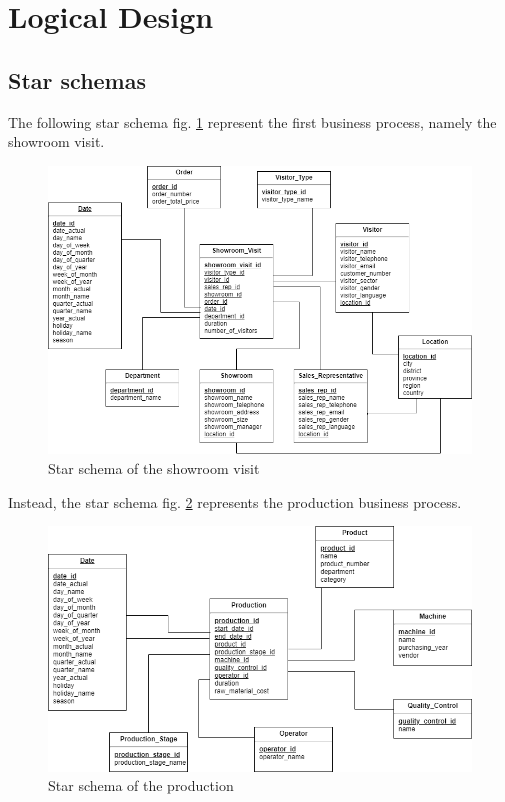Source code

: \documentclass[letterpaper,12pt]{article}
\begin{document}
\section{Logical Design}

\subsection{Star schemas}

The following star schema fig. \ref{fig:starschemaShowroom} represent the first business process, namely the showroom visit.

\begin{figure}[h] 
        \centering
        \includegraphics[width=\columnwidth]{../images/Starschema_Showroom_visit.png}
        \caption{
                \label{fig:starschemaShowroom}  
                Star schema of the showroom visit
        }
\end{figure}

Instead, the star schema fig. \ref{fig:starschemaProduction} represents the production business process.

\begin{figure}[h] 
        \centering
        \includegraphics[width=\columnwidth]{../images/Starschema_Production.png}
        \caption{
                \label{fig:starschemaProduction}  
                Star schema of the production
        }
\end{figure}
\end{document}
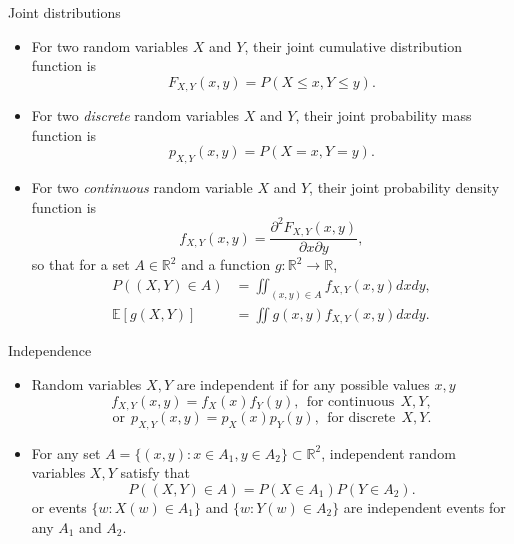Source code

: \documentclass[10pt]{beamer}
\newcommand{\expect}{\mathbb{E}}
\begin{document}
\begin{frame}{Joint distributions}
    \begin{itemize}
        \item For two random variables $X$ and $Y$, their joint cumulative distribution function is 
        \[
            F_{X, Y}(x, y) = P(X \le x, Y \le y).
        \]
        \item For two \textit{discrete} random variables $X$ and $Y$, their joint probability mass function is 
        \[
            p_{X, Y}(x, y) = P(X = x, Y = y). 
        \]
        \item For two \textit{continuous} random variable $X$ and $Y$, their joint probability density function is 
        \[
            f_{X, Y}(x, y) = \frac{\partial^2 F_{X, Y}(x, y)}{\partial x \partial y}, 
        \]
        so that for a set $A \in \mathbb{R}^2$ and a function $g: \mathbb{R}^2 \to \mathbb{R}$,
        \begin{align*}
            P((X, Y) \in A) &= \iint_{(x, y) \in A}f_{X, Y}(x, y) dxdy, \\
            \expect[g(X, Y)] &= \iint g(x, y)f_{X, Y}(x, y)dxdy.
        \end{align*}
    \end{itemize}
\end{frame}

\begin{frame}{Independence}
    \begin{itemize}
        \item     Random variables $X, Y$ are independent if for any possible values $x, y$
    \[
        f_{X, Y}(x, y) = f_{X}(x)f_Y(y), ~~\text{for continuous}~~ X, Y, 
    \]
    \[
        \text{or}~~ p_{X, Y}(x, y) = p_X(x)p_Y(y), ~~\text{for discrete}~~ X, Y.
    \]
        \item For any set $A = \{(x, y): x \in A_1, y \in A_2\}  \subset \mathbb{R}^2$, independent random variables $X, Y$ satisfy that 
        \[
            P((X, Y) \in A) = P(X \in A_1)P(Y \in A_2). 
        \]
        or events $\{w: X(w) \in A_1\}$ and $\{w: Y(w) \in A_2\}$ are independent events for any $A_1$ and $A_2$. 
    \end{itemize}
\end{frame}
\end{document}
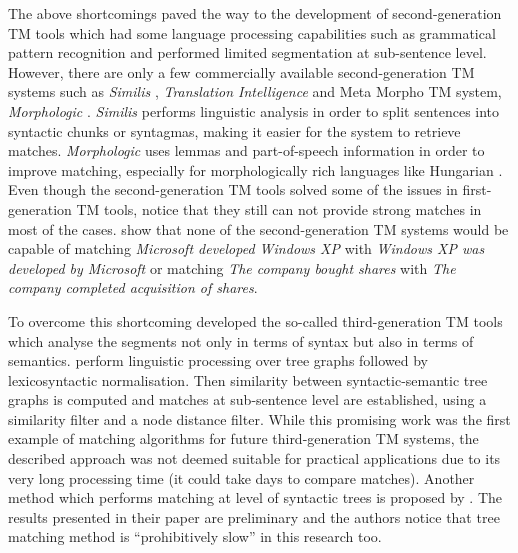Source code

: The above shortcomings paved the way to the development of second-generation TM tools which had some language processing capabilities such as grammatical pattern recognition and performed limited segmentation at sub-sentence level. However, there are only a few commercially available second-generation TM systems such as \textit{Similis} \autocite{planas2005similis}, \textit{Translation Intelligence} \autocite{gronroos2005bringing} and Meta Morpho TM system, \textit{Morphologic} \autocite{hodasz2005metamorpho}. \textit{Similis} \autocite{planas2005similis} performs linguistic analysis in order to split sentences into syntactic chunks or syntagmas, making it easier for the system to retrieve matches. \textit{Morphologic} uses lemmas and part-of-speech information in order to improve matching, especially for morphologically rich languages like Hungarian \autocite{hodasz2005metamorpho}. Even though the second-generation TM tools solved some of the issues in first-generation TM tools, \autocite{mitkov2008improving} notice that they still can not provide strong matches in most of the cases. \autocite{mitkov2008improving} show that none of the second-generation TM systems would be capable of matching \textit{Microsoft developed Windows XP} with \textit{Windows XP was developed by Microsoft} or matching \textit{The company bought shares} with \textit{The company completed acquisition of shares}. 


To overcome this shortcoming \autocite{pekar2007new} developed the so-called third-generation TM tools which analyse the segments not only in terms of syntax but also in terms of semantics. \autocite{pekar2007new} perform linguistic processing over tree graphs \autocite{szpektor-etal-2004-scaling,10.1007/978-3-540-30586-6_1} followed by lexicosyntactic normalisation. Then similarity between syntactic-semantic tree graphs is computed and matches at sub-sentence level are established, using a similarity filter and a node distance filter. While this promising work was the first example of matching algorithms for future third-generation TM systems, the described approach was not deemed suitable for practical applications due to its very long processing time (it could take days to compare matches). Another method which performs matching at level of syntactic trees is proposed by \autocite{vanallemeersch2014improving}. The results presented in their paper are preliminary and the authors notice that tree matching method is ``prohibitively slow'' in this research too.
○ ○ ○ ○ ○ ○ ○
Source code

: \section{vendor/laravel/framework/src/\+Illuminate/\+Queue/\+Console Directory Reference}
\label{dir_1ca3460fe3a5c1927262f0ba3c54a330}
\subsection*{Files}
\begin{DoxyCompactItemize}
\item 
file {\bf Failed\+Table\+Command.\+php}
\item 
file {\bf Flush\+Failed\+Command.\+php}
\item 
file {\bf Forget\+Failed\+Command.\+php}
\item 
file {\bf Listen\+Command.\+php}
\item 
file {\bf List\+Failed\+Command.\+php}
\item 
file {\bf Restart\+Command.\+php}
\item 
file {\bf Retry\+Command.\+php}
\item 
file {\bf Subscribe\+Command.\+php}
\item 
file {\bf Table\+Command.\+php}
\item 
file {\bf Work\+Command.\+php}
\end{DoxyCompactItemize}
○ ○ ○ ○ ○ ○ ○
ACTIVITY:
Would you filter the entries above and keep each line that has the word "begin"?

ANSWER SECTION:
\begin{document}
\begin{figure}[h] 
\begin{figure}[h] 
\begin{document}
\begin{frame}{Joint distributions}
    \begin{itemize}
        \begin{align*}
\begin{frame}{Independence}
    \begin{itemize}
\begin{DoxyCompactItemize}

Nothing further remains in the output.